9/13/2013

TIFF Review: 'Tom at the Farm'

Tom at the Farm (Tom à la ferme)
(Canada/France, 105 min.)
Dir. Xavier Dolan, Writ. Xavier Dolan, Michel Marc Bouchard
Starring: Xavier Dolan, Pierre-Yves Cardinal, Lise Roy, Evelyne Brochu
Programme: Special Presentations (North American Premiere)
Xavier Dolan, the wunderkind of Québécois queer cinema, does a surprising turn of form in his fourth feature Tom at the Farm. Dolan strips away much of the visual audaciousness that, for better or for worse, defines the young auteur for a new generation of viewers. Some film fans, including this reviewer, found Dolan’s first three films to favour style over substance (not always, though), so it’s a pleasant surprise that Tom at the Farm sees Dolan make unexpected use of minimalism as he changes gears and delivers a haunting love story set in rural Québec.

Tom at the Farm is a wildly convoluted film nevertheless as Tom (played by Dolan) leaves Montreal for the countryside to attend the funeral of his recently deceased boyfriend Guillaume. Guillaume’s mother, played by Lise Roy, didn’t know he was gay, so doesn’t acknowledge (or even suspect?) that Tom might be the lover she was hoping to meet. It’s no wonder that Guillaume fled for the city, as his family is a wicked bunch. His brother, Francis (Pierre-Yves Cardinal), acts most inhospitably towards Tom and bullies him with homophobic hatred that pressures him to stay on the farm to help keep up appearances. Francis, a latent homosexual, assumes a creepy kind of control over Tom that is a mix of rage and attraction.

The execution of Tom at the Farm is never really believable, especially since Tom’s slip into Stockholm syndrome is so abrupt that the film as a whole never really convinces. (It’s not like Adele’s melancholy longing in Labor Day.) Dolan, on the other hand, makes provocative use of genre as he crafts a psychological thriller about the fear of coming out in small communities where nobody has secrets and everyone is a devotee of the Catholic Church. The less-is-more approach of Dolan’s style in Tom is equally effective, as the director’s flair for arresting compositions makes excellent use of the dreary Quebec landscape and removes any hint of romanticism one might have for quaint country living.

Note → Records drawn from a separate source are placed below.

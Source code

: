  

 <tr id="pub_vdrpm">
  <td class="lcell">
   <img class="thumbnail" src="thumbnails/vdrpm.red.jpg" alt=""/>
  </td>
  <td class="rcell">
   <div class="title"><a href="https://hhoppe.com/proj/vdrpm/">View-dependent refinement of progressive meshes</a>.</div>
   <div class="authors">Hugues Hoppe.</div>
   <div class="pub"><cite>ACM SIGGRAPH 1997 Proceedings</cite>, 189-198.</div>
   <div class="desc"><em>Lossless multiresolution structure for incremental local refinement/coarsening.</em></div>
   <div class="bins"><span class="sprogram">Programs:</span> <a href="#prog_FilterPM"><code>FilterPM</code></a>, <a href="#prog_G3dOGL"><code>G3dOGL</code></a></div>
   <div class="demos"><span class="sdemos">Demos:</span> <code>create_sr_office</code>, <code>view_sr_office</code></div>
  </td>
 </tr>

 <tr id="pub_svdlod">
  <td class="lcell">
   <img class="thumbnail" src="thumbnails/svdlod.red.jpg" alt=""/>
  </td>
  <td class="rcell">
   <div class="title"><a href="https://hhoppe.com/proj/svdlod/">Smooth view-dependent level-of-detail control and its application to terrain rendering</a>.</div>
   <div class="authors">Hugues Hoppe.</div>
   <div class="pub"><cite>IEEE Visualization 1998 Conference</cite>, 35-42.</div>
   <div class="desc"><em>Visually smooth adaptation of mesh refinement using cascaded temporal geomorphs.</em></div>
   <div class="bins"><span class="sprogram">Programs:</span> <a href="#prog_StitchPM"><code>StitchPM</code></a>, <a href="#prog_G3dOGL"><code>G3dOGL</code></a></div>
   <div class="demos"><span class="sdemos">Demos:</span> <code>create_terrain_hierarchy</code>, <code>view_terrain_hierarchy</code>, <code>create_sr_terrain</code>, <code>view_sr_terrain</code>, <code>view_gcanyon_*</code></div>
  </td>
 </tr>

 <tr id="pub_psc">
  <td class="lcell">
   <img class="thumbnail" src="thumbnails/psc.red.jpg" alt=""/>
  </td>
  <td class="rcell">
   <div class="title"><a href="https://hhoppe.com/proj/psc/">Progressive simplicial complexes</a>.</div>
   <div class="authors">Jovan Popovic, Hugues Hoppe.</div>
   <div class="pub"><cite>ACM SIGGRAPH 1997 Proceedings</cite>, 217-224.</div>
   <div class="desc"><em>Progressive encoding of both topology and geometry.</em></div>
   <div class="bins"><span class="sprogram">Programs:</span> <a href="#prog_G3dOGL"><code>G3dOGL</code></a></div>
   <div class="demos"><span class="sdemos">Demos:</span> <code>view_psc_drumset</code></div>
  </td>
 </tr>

The only echoes of Dolan’s excessive stylishness can be found in the exquisitely, if gratingly, overwrought score by Gabriel Yared, which builds Tom’s inner turmoil with unrelenting chords. Other soundtrack choices are spot-on, though, especially a great French cover of “The Windmills of Your Mind” that opens the film and an appearance of Corey Hart’s “Sunglasses at Night” that is delightfully incongruous. Tom at the Farm finds its most Dolan-esque moment in an odd dance number between Tom and Francis that forms the film’s cinematic centrepiece. It’s an uncomfortable tango between imprisonment and desire, equally ludicrous and effective. Oh, and Tom at the Farm also includes an abundance of close-ups of the director’s own face as he trains the camera on the film’s protagonist. It’s a tactic that one could easily confuse for narcissism; however, it’s better taken as proof of a filmmaker’s expression of his own character’s interiority.